The Long Island, N.Y.-based retailer has established itself in the juniors’ market, thanks to a lower-priced brand selection. Now, owner Robert Yeganeh has big plans to expand the women’s business, as his core customer has evolved.
“The customers were shopping with me for [almost 15] years, and we had to adjust ourselves as [their] taste levels changed,” said Yeganeh. “We still have to be that edgy, young, fast-fashion location that we were when they were juniors, but now we carry more sophisticated, grown-up shoes.”
To put the new strategy in motion, Yeganeh bowed a test location in October 2008, bringing his store total to five. The 2,400-sq.-ft. space in Babylon, N.Y., experiments with brands priced between $110 and $150 (compared with the other stores’ $49-to-$89 price range). Newly added brands include Michael by Michael Kors, Juicy, Via Spiga and Carlos Santana, and children’s product has been completely removed from the mix.
Part of the store’s survival strategy has also been to tighten inventory by reducing the number of brands and sizes it carries. And though Yeganeh wouldn’t release sales figures, he said revenue this year from the stores and website dropped an average of 12 percent, with 28 percent less inventory.
Yeganeh, an Iranian immigrant, first entered the footwear business as a teenager, after a family friend, who worked at a shoe factory for Candie’s, introduced him to the industry. Soon after, Yeganeh and his brother started selling women’s shoes at flea markets. “I had a four-door sedan with 200 pairs of shoes,” Yeganeh recalled.
The profits from that venture helped Yeganeh go on to enroll in the aerospace and electrical technologies program at Farmingdale State University. However, after graduation, Yeganeh discovered that he missed his days in shoe sales. “It’s a sexy business, and I realized this is my future,” he said.

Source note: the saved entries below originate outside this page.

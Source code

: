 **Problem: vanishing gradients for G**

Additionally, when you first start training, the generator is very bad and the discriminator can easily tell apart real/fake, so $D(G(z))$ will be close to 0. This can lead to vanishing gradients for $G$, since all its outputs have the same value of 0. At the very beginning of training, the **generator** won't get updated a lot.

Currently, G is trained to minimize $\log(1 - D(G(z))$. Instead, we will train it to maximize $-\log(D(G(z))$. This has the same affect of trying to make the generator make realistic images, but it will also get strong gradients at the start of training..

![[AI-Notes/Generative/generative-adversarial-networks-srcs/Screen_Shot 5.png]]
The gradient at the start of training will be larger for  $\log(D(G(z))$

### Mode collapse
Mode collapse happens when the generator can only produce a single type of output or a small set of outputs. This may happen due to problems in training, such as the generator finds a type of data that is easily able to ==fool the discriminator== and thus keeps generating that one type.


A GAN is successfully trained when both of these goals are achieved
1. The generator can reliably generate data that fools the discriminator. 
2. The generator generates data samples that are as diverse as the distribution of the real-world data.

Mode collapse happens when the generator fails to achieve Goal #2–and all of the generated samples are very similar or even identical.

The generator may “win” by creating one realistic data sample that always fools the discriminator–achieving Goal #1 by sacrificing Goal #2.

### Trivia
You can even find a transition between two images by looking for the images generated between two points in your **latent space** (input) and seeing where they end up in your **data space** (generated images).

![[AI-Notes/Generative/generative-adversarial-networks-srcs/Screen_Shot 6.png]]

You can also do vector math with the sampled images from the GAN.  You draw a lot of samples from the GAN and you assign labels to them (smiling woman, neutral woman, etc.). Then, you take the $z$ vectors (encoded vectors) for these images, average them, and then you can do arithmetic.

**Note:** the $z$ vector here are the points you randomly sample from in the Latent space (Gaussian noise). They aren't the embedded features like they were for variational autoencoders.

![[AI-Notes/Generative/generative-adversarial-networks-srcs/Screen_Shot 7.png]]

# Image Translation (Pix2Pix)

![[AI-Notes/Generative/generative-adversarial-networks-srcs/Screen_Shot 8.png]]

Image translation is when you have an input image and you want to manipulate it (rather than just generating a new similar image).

In 1996, Yeganeh opened his first, 6,200-sq.-ft. location in Carle Place, N.Y., and just three months later was ready to bow his second store, in a 4,400-sq.-ft. space in Oceanside, N.Y.
Business was good, and he followed up those stores with a 16,000-sq.-ft. location in Huntington Station, N.Y., in 1997, and a 4,800-sq.-ft. Bayside, N.Y., shop in 2000.
But after several years, the business needed a change.
“In 2008, we did a complete restructure,” said Yeganeh. “We had to shy away from doing things the mom-and-pop and flea-market ways.” In addition to bowing the test store, Yeganeh hired a new general manager who came with 13 years of experience at Steve Madden and also remodeled his Huntington Station location, which reopened earlier this month.
The shop now has a cleaner look, with less inventory and more floor space for customers to browse the aisles. A selection of jewelry also was added to the mix, because, as Yeganeh said, footwear and accessories are “just what women want to be together.” But through the years, he added, all the stores have stuck to a self-service model, which makes customers feel more comfortable.
“The formula works [because it’s like] having a girl walk around the room as if it’s her own closet, sitting on the floor and trying on shoes,” said Yeganeh. “We’re providing that comfort [factor] with service.”
The Jessica Simpson brand continues to be one of Love My Shoes’ top sellers, said group president of sales Gene Berkowitz, who credited Yeganeh’s keen eye for the company’s success.
“Robert has a great pulse for the fashion business. He understands the trends his customers are drawn to, and his passion and knowledge for shoes drives him to personally get involved with each season’s buy,” said Berkowitz. “He is a great partner and his enthusiasm for the business is contagious, making him fun and easy to work with.”
Dale Michaelson, national sales manager for Dirty Laundry, a division of Chinese Laundry, has known Yeganeh for 10 years. “Love My Shoes is a family-run store, and what makes them so special is that the owner is really involved on a day-to-day basis,” said Michaelson. “The price structure is very competitive, and the self-service model is very convenient to the customer.”
Other well-performing brands include BCBGeneration, Yoki Shoes, Zigi NY, Mixx and Charles by Charles David.
Still, Yeganeh plans to wait for the right time to move forward with further expansion. Like other retail businesses, Yeganeh’s stores struggled during the recession. “We just survived and that’s as simple as it gets,” Yeganeh said. “[But] we’re very glad that we’re seeing the light at the end of the tunnel.”
Yeganeh does plan to launch a redesigned Lovemyshoes.com before Black Friday. Once the website is up, the retailer will refocus on networking through Facebook and Twitter.
About 18 percent of the company’s business is conducted online, and Yeganeh hopes to increase that number to 25 percent. “Hopefully, the [store] will become a national [name] and the digital [efforts] will help,” he said. “The more effort you put into your business and the more creative you are [with the customer], the more pleasant outcome you’ll have.”